The results of this study should be evaluated in the context of methodological limitations. First, all participant responses were collected via self-reports, which yields the possibility that the results may have been vulnerable to the effects of common-method bias (Podsakoff et al. 2003). The differential associations between life satisfaction domains and changes in sleep problems suggest that individual differences alone may not fully explain our findings.
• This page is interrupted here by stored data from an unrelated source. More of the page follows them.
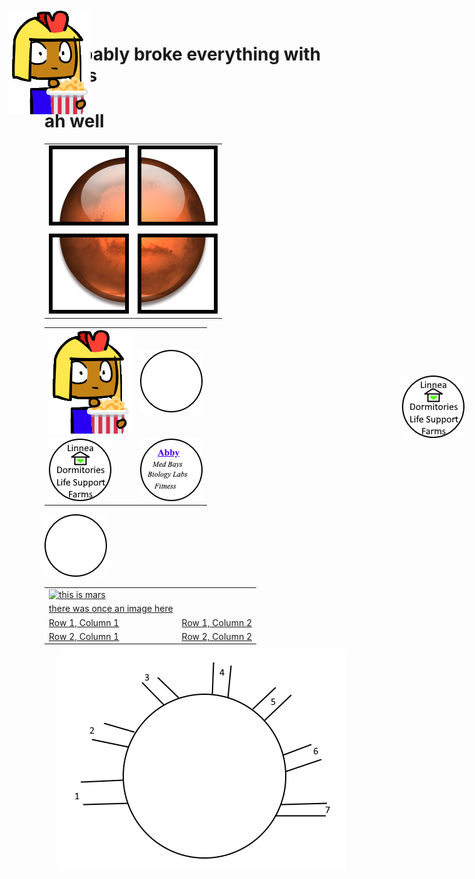 # i probably broke everything with tables
# ah well
<table b=0>
   <tr>
      <td>
         <img src = "mars-quad-1.png" alt = "quad 1">
      </td>
      <td>
         <img src = "mars-quad-2.png" alt = "quad 2">
      </td>
   </tr>
   <td>
         
   </td>
   <tr>
   </tr>
   <tr>
      <td>
         <img src = "mars-quad-3.png" alt = "quad 3">
      </td>
      <td>
         <img src = "mars-quad-4.png" alt = "quad 4">
      </td>
   </tr>
</table>

<table border=0>
   <tr>
     <td>
      <img src = "imperius_popcorn.png" alt = "imperius 1">
     <td>
      <img src = "buttontemplate.png">
     </td>
  </tr>
  <tr>
    <td>
      <img src = "button_linnea.png">
    </td>
    <td>
      <img src = "button_abby.png">
    </td>
  </tr>
</table>


 <a href = "https://www.tutorialspoint.com/html/html_image_links.htm" target = "_self"> 
         <img src = "buttontemplate.png" alt = "Tutorials Point button" border = "0"/>
</href>


<table>
  <tr>
  <td>
   
<a href="http://google.com" rel="some text"> 
  <img src="http://www.myiconfinder.com/uploads/iconsets/256-256-b362b0f23a100870b45756f91e65194a-Mars.png" alt="this is mars">
  </a>
    </td>
  </tr>
  
<tr>
  <td>
there was once an image here
  </td>
  </tr>
     <tr>
            <td>Row 1, Column 1</td>
            <td>Row 1, Column 2</td>
         </tr>
         <tr>
            <td>Row 2, Column 1</td>
            <td>Row 2, Column 2</td>
         </tr>
 
</table>


<IMG STYLE="position:absolute; TOP:35px; LEFT:170px" SRC="imperius_popcorn.png">
  
<IMG STYLE="position:absolute; TOP:620px; LEFT:800px" SRC="button_linnea.png">
<center><img src="rough circle.png"></center>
Life satisfaction represents internal psychological experiences and is most appropriately measured using self-reports provided by those who have directly experienced it. The participants were employed in the public sector in Finland and reached their statutory retirement age, and therefore, the findings may not necessarily be generalizable to those employed in other sectors and the general population. For example, study on seven European countries showed that public sector employees had higher levels of emotional well-being than private sector employees (Lahat and Ofek 2022). In addition, the results should be generalized cautiously to male employees, as 83% of our study population were women. However, this is in line with the statistics showing a similar proportion (78%) of public sector employees in Finland being women (Statistics Finland 2016). It is also possible that some other factors, for example depression, have affected the association between sleep problems and life satisfaction (Franzen and Buysse 2008; Nutt et al. 2008; Li et al. 2021; de Breij et al. 2022). However, it is important to notice that by studying sleep problems, we also studied one of the characteristics and diagnostic criteria of depression.

The study of life satisfaction will continue to be important because of the prevalence of chronic illnesses increases with advancing age, and as the life expectancy increases (Steptoe et al. 2015). Additionally, intergovernmental organizations [e.g., Organisation for Economic Co-operation and Development (OECD) and World Health Organization (WHO)] are urging the member countries to use well-being indicators, such as life satisfaction when making important policy decisions (Nakamura et al. 2022). Thus, future studies could examine the long-term association between life satisfaction and sleep problems after retirement and investigate whether improving sleep could support life satisfaction in post-retirement life. Since life satisfaction is a very subjective feeling, conducting in-depth interviews during the retirement transition could offer diverse insights into retirees experiences about the relationship between life satisfaction and sleep problems.

Conclusions

The findings of this study suggest that decreasing or constant sleep problems are associated with improved life satisfaction during the retirement transition, especially in the feeling of easiness of life. It seems that the absence of working life schedule requirements during retirement improves life satisfaction by alleviating sleep problems or making it easier to live with them.